Available data
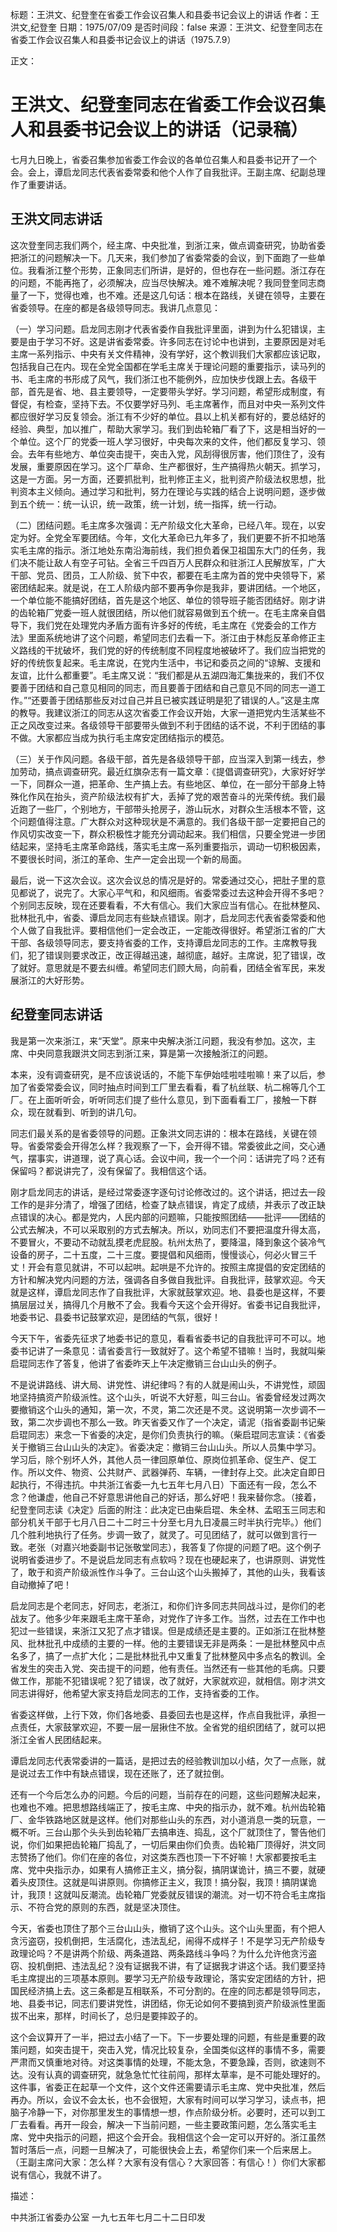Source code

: 标题：王洪文、纪登奎在省委工作会议召集人和县委书记会议上的讲话
作者：王洪文,纪登奎
日期：1975/07/09
是否时间段：false
来源：王洪文、纪登奎同志在省委工作会议召集人和县委书记会议上的讲话（1975.7.9）

正文：

# 王洪文、纪登奎同志在省委工作会议召集人和县委书记会议上的讲话（记录稿）

七月九日晚上，省委召集参加省委工作会议的各单位召集人和县委书记开了一个会。会上，谭启龙同志代表省委常委和他个人作了自我批评。王副主席、纪副总理作了重要讲话。

## 王洪文同志讲话

这次登奎同志我们两个，经主席、中央批准，到浙江来，做点调查研究，协助省委把浙江的问题解决一下。几天来，我们参加了省委常委的会议，到下面跑了一些单位。我看浙江整个形势，正象同志们所讲，是好的，但也存在一些问题。浙江存在的问题，不能再拖了，必须解决，应当尽快解决。难不难解决呢？我同登奎同志商量了一下，觉得也难，也不难。还是这几句话：根本在路线，关键在领导，主要在省委领导。在座的都是各级领导同志。我讲几点意见：

（一）学习问题。启龙同志刚才代表省委作自我批评里面，讲到为什么犯错误，主要是由于学习不好。这是讲省委常委。许多同志在讨论中也讲到，主要原因是对毛主席一系列指示、中央有关文件精神，没有学好，这个教训我们大家都应该记取，包括我自己在内。现在全党全国都在学毛主席关于理论问题的重要指示，读马列的书、毛主席的书形成了风气，我们浙江也不能例外，应加快步伐跟上去。各级干部，首先是省、地、县主要领导，一定要带头学好。学习问题，希望形成制度，有督促，有检查，坚持下去。不仅要学好马列、毛主席著作，而且对中央一系列文件都应很好学习反复领会。浙江有不少好的单位。县以上机关都有好的，要总结好的经验、典型，加以推广，帮助大家学习。我们到齿轮箱厂看了下，这是相当好的一个单位。这个厂的党委一班人学习很好，中央每次来的文件，他们都反复学习、领会。去年有些地方、单位突击提干，突击入党，风刮得很厉害，他们顶住了，没有发展，重要原因在学习。这个厂草命、生产都很好，生产搞得热火朝天。抓学习，这是一方面。另一方面，还要抓批判，批判修正主义，批判资产阶级法权思想，批判资本主义倾向。通过学习和批判，努力在理论与实践的结合上说明问题，逐步做到五个统一：统一认识，统一政策，统一计划，统一指挥，统一行动。

（二）团结问题。毛主席多次强调：无产阶级文化大革命，已经八年。现在，以安定为好。全党全军要团结。今年，文化大革命已九年多了，我们更要不折不扣地落实毛主席的指示。浙江地处东南沿海前线，我们担负着保卫祖国东大门的任务，我们决不能让敌人有空子可钻。全省三千四百万人民群众和驻浙江人民解放军，广大干部、党员、团员，工人阶级、贫下中农，都要在毛主席为首的党中央领导下，紧密团结起来。就是说，在工人阶级内部不要再争你是我非，要讲团结。一个地区，一个单位能不能搞好团结，首先是这个地区、单位的领导班子能否团结好。刚才讲的齿轮箱厂党委一班人就很团结，所以他们就容易做到五个统一。在毛主席亲自倡导下，我们党在处理党内矛盾方面有许多好的传统，毛主席在《党委会的工作方法》里面系统地讲了这个问题，希望同志们去看一下。浙江由于林彪反革命修正主义路线的干扰破坏，我们党的好的传统制度不同程度地被破坏了。我们应当把党的好的传统恢复起来。毛主席说，在党内生活中，书记和委员之间的“谅解、支援和友谊，比什么都重要”。毛主席又说：“我们都是从五湖四海汇集拢来的，我们不仅要善于团结和自己意见相同的同志，而且要善于团结和自己意见不同的同志一道工作。”“还要善于团结那些反对过自己并且已被实践证明是犯了错误的人。”这是主席的教导。我建议浙江的同志从这次省委工作会议开始，大家一道把党内生活某些不正之风改变过来。各级领导干部要带头做到不利于团结的话不说，不利于团结的事不做。大家都应当成为执行毛主席安定团结指示的模范。

（三）关于作风问题。各级干部，首先是各级领导干部，应当深入到第一线去，参加劳动，搞点调查研究。最近红旗杂志有一篇文章：《提倡调查研究》，大家好好学一下，同群众一道，把革命、生产搞上去。有些地区、单位，在一部分干部身上特殊化作风在抬头，资产阶级法权有扩大，丢掉了党的艰苦奋斗的光荣传统。我们最近跑了一些厂，个别地方，干部带头抢房子，游山玩水，对群众生活根本不管，这个问题值得注意。广大群众对这种现状是不满意的。我们各级干部一定要把自己的作风切实改变一下，群众积极性才能充分调动起来。我们相信，只要全党进一步团结起来，坚持毛主席革命路线，落实毛主席一系列重要指示，调动一切积极因素，不要很长时间，浙江的革命、生产一定会出现一个新的局面。

最后，说一下这次会议。这次会议总的情况是好的。常委通过交心，把肚子里的意见都说了，说完了。大家心平气和，和风细雨。省委常委过去这种会开得不多吧？个别同志反映，现在还要看看，不大有信心。我们大家应当有信心。在批林整风、批林批孔中，省委、谭启龙同志有些缺点错误。刚才，启龙同志代表省委常委和他个人做了自我批评。要相信他们一定会改正，一定能改得很好。希望浙江省的广大干部、各级领导同志，要支持省委的工作，支持谭启龙同志的工作。主席教导我们，犯了错误则要求改正，改正得越迅速，越彻底，越好。主席说，犯了错误，改了就好。意思就是不要去纠缠。希望同志们顾大局，向前看，团结全省军民，来发展浙江的大好形势。

## 纪登奎同志讲话

我是第一次来浙江，来“天堂”。原来中央解决浙江问题，我没有参加。这次，主席、中央同意我跟洪文同志到浙江来，算是第一次接触浙江的问题。

本来，没有调查研究，是不应该说话的，不能下车伊始哇啦哇啦嘛！来了以后，参加了省委常委会议，同时抽点时间到工厂里去看看，看了杭丝联、杭二棉等几个工厂。在上面听听会，听听同志们提了些什么意见，到下面看看工厂，接触一下群众，现在就看到、听到的讲几句。

同志们最关系的是省委领导的问题。正象洪文同志讲的：根本在路线，关键在领导。省委常委会开得怎么样？我观察了一下，会开得不错。常委彼此之间，交心通气，摆事实，讲道理，说了真心话。会议中间，我一个一个问：话讲完了吗？还有保留吗？都说讲完了，没有保留了。我相信这个话。

刚才启龙同志的讲话，是经过常委逐字逐句讨论修改过的。这个讲话，把过去一段工作的是非分清了，增强了团结，检查了缺点错误，肯定了成绩，并表示了改正缺点错误的决心。都是党内，人民内部的问题嘛，只能按照团结——批评——团结的公式去解决，不可以采取别的方式去解决。所以，劝同志们不要把温度升得太高，不要冒火，不要动不动就乱摸老虎屁股。杭州太热了，要降温，降到象这个装冷气设备的房子，二十五度，二十三度。要提倡和风细雨，慢慢谈心，何必火冒三千丈！开会有意见就讲，不可以起哄。起哄是不允许的。按照主席提倡的安定团结的方针和解决党内问题的方法，强调各自多做自我批评。自我批评，鼓掌欢迎。今天就是这样，谭启龙同志作了自我批评，大家就鼓掌欢迎。地、县委也是这样，不要搞层层过关，搞得几个月散不了会。我看今天这个会开得好。省委书记自我批评，地委书记、县委书记鼓掌欢迎，是团结的气氛，很好！

今天下午，省委先征求了地委书记的意见，看看省委书记的自我批评可不可以。地委书记讲了一条意见：请省委言行一致就好了。这个希望不错嘛！当时，我就叫柴启琨同志作了答复，他讲了省委昨天上午决定撤销三台山山头的例子。

不是说讲路线、讲大局、讲党性、讲纪律吗？有的人就是闹山头，不讲党性，顽固地坚持搞资产阶级派性。这个山头，听说不大好惹，叫三台山。省委曾经发过两次要撤销这个山头的通知，第一次，不灵，第二次还是不灵。这说明第一次步调不一致，第二次步调也不那么一致。昨天省委又作了一个决定，请泥（指省委副书记柴启琨同志）来念一下省委的决定，是你们负责执行的嘛。（柴启琨同志宣读：《省委关于撤销三台山山头的决定》。省委决定：撤销三台山山头。所以人员集中学习。学习后，除个别坏人外，其他人员一律回原单位、原岗位抓革命、促生产、促工作。所以文件、物资、公共财产、武器弹药、车辆，一律封存上交。此决定自即日起执行，不得违抗。中共浙江省委一九七五年七月八日）下面还有一段，怎么不念？他谦虚，他自己不好意思讲他自己的好话，那么好吧！我来替你念。（接着，纪登奎同志读《决定》后面的附注：此决定已由柴启琨、朱全林、孟昭玉三同志和部分机关干部于七月八日二十二时三十分至七月九日凌晨三时半执行完毕。）他们几个胜利地执行了任务。步调一致了，就灵了。可见团结了，就可以做到言行一致。老张（对嘉兴地委副书记张敬堂同志），我答复了你提的问题了吧。这个例子说明省委进步了。不是说启龙同志有点软吗？现在也硬起来了，也讲原则、讲党性了，敢于和资产阶级派性作斗争了。三台山这个山头搬掉了，其他的山头，我看该自动撤掉了吧！

启龙同志是个老同志，好同志，老浙江，和你们许多同志共同战斗过，是你们的老战友了。他多少年来跟毛主席干革命，对党作了许多工作。当然，过去在工作中也犯过一些错误，来浙江又犯了点才错误。但是成绩还是主要的。正如浙江在批林整风、批林批孔中成绩的主要的一样。他的主要错误无非是两条：一是批林整风中点名多了，搞了一点扩大化；二是批林批孔中又重复了批林整风中多点名的教训。全省发生的突击入党、突击提干的问题，他有责任。当然还有一些其他的毛病。只要做工作，那能不犯错误呢？犯了错误，改了就好，大家就欢迎，就相信。刚才洪文同志讲得好，他希望大家支持启龙同志的工作，支持省委的工作。

省委这样做，上行下效，你们各地委、县委回去也是这样，作点自我批评，承担一点责任，大家鼓掌欢迎，不要一层一层揪住不放。全省党的组织团结了，就可以把浙江全省人民团结起来。

谭启龙同志代表常委讲的一篇话，是把过去的经验教训加以小结，欠了一点账，就是说过去工作中有缺点错误，现在还账了，还了就拉倒。

还有一个今后怎么办的问题。今后的问题，当前存在的问题，这些问题解决起来，也难也不难。把思想路线端正了，按毛主席、中央的指示办，就不难。杭州齿轮箱厂、金华铁路地区就是这样。他们对那些山头的东西，对小道消息一类的玩意，一概不听。三台山那个头头到齿轮箱厂去搞串连、捣乱，这个厂就顶住了，警告他们说，你们如果把齿轮箱厂捣乱了，一切后果由你们负责。齿轮箱厂顶得好，洪文同志赞扬了他们。你们在座的各位，对这类东西也顶一下不好嘛！大家都要按毛主席、党中央指示办，如果有人搞修正主义，搞分裂，搞阴谋诡计，搞三不要，就硬着头皮顶住。这就是叫讲原则。你搞修正主义，我顶！搞分裂，我顶！搞阴谋诡计，我顶！这就叫反潮流。齿轮箱厂党委就反错误的潮流。对一切不符合毛主席指示、不符合党的原则的东西，就是坚决顶住。

今天，省委也顶住了那个三台山山头，撤销了这个山头。这个山头里面，有个把人贪污盗窃，投机倒把，生活腐化，违法乱纪，闹得不成样子！不是学习无产阶级专政理论吗？不是讲两个阶级、两条道路、两条路线斗争吗？为什么允许他贪污盗窃、投机倒把、违法乱纪？没有证据我不讲，有了证据我才讲这个话。我们要坚持毛主席提出的三项基本原则。要学习无产阶级专政理论，落实安定团结的方针，把国民经济搞上去。这三条都是互相联系，不可分割的。在座的同志都是领导同志，地、县委书记，同志们要讲党性，讲团结，你无论如何不要搞到资产阶级派性里面拔不出来，那样，时间长了，总归是要摔跤子的。

这个会议算开了一半，把过去小结了一下。下一步要处理的问题，有些是重要的政策问题，如突击提干，突击入党，情况比较复杂，全国类似这样的事情不多，需要严肃而又慎重地对待。对这类事情的处理，不能太急，不要急躁，否则，欲速则不达。没有认真的调查研究，就急急忙忙往前闯，那样太草率，是不可能处理好的。这件事，省委正在起草一个文件，这个文件还需要请示毛主席、党中央批准，然后再办。所以，会议不会太长，也不会很短，大家有时间可以学习学习，读点书，把脑子冷静一下，对你那里发生的事情想一想，作点阶级分析。必要时，还可以到工厂去看看。再开一段会，解决一下当前问题，一些主要政策问题，怎么落实毛主席、党中央指示的问题，把这个会开会。我相信这个会一定可以开好的。浙江虽然暂时落后一点，问题一旦解决了，可能很快会上去，希望你们来一个后来居上。（王副主席问大家：怎么样？大家有没有信心？大家回答：有信心！）你们大家都说有信心，我就不讲了。

描述：

中共浙江省委办公室
一九七五年七月二十二日印发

Task to complete
Could you please write out exactly the lines from the start of the entries above through the line that holds "这次登奎同志我们两个，经主席", both included, with no pictures?

Answer area
Source code

: 标题：王洪文、纪登奎在省委工作会议召集人和县委书记会议上的讲话
作者：王洪文,纪登奎
日期：1975/07/09
是否时间段：false
来源：王洪文、纪登奎同志在省委工作会议召集人和县委书记会议上的讲话（1975.7.9）

正文：

# 王洪文、纪登奎同志在省委工作会议召集人和县委书记会议上的讲话（记录稿）

七月九日晚上，省委召集参加省委工作会议的各单位召集人和县委书记开了一个会。会上，谭启龙同志代表省委常委和他个人作了自我批评。王副主席、纪副总理作了重要讲话。

## 王洪文同志讲话

这次登奎同志我们两个，经主席、中央批准，到浙江来，做点调查研究，协助省委把浙江的问题解决一下。几天来，我们参加了省委常委的会议，到下面跑了一些单位。我看浙江整个形势，正象同志们所讲，是好的，但也存在一些问题。浙江存在的问题，不能再拖了，必须解决，应当尽快解决。难不难解决呢？我同登奎同志商量了一下，觉得也难，也不难。还是这几句话：根本在路线，关键在领导，主要在省委领导。在座的都是各级领导同志。我讲几点意见：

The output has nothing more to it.